Why sheep shearers should be allowed to enter the UK

This week I heard the news that sheep shearers will have difficulty coming into the UK as the number of unskilled workers entering the country is being capped.  My blood boiled at the idea.  First, I object to sheep shearers being classed as unskilled, I challenge anyone who thinks shearing sheep is unskilled work to give it a go, they would soon change their mind.  Secondly, the sheep industry needs the shearers from overseas, we do not have enough home-grown sheep shearers to shear the British flock.  There are approximately  36 million sheep in the UK.  About 500 overseas shearers enter the UK each year.  They shear 20-25% of the UK flock.  Sheep shearers are different from other migrant workers, they are not coming to stay, they are only here for the season, then they move on.  The sheep shearing season in this country is from May to the end of July.  These are not permanent immigrants, they are passing visitors.

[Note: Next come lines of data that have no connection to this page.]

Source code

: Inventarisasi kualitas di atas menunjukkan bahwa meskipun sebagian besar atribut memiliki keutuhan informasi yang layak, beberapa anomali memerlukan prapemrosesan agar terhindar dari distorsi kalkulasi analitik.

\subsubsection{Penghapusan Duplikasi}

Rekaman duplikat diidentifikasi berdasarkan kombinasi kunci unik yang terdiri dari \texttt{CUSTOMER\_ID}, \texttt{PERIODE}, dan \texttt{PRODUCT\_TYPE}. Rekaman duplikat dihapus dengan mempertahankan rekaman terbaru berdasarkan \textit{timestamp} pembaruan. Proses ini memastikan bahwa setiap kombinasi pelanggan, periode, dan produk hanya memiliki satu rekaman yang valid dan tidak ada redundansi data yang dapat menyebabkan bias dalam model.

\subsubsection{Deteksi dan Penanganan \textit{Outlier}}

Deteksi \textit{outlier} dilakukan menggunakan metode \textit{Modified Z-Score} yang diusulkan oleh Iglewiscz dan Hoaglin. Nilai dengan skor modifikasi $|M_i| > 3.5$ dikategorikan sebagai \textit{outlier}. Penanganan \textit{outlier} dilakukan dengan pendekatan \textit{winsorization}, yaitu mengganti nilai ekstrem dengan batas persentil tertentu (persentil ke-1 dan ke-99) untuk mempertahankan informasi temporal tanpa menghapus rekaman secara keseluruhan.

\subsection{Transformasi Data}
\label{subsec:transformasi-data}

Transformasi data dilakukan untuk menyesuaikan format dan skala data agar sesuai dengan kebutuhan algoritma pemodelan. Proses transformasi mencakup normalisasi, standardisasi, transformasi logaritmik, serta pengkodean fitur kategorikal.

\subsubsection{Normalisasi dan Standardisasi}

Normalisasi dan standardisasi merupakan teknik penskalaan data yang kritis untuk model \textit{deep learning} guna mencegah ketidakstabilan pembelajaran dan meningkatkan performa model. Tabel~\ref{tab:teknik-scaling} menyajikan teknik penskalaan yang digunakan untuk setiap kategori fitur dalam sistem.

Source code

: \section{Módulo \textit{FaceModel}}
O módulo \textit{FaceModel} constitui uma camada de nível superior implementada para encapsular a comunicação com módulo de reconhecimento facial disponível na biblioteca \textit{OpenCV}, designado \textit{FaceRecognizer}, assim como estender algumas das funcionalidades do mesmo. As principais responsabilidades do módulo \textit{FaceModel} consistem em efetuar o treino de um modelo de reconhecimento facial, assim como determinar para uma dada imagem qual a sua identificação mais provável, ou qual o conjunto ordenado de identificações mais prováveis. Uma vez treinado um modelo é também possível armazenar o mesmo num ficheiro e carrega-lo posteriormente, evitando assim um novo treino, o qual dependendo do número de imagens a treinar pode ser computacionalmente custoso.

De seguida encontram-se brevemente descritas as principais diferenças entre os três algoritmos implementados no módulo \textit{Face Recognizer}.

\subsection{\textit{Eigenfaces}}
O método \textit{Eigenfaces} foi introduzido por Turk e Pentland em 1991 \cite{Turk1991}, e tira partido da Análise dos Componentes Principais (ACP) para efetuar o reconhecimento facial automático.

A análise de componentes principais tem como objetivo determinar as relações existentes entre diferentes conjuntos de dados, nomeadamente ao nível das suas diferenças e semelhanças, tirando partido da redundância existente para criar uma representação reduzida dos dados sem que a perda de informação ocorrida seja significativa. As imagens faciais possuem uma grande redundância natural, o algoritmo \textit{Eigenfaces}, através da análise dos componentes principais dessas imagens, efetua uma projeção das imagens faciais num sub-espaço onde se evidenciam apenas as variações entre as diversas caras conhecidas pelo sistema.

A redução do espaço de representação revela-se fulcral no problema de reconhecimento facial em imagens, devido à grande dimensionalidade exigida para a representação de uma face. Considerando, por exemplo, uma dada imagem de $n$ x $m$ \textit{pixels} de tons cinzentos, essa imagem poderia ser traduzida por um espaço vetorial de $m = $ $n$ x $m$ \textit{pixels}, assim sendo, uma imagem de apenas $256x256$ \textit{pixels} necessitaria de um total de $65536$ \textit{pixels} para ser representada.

In addition the argument that we should train the unemployed to take on these jobs done by workers from overseas does not stand up when it comes to shearing.  Shearing is seasonal, anyone training as a shearer will have three months work per year and be unemployed for the other nine months of the year unless they become a migrant worker themselves and follow the shearing seasons around the world.  Not an attractive option for anyone with a family. Then there is the question of being up for the job, to shear one sheep then collapse in a heap completely exhausted you need to be physically able and fairly strong.  Shearers are paid by the sheep at the rate of around £1 per animal.  To make a living you must be able to shear between 100-400 sheep per day.  It takes a person as fit and flexible as an athlete and with the right mindset to shear 400 sheep a day, day after day.  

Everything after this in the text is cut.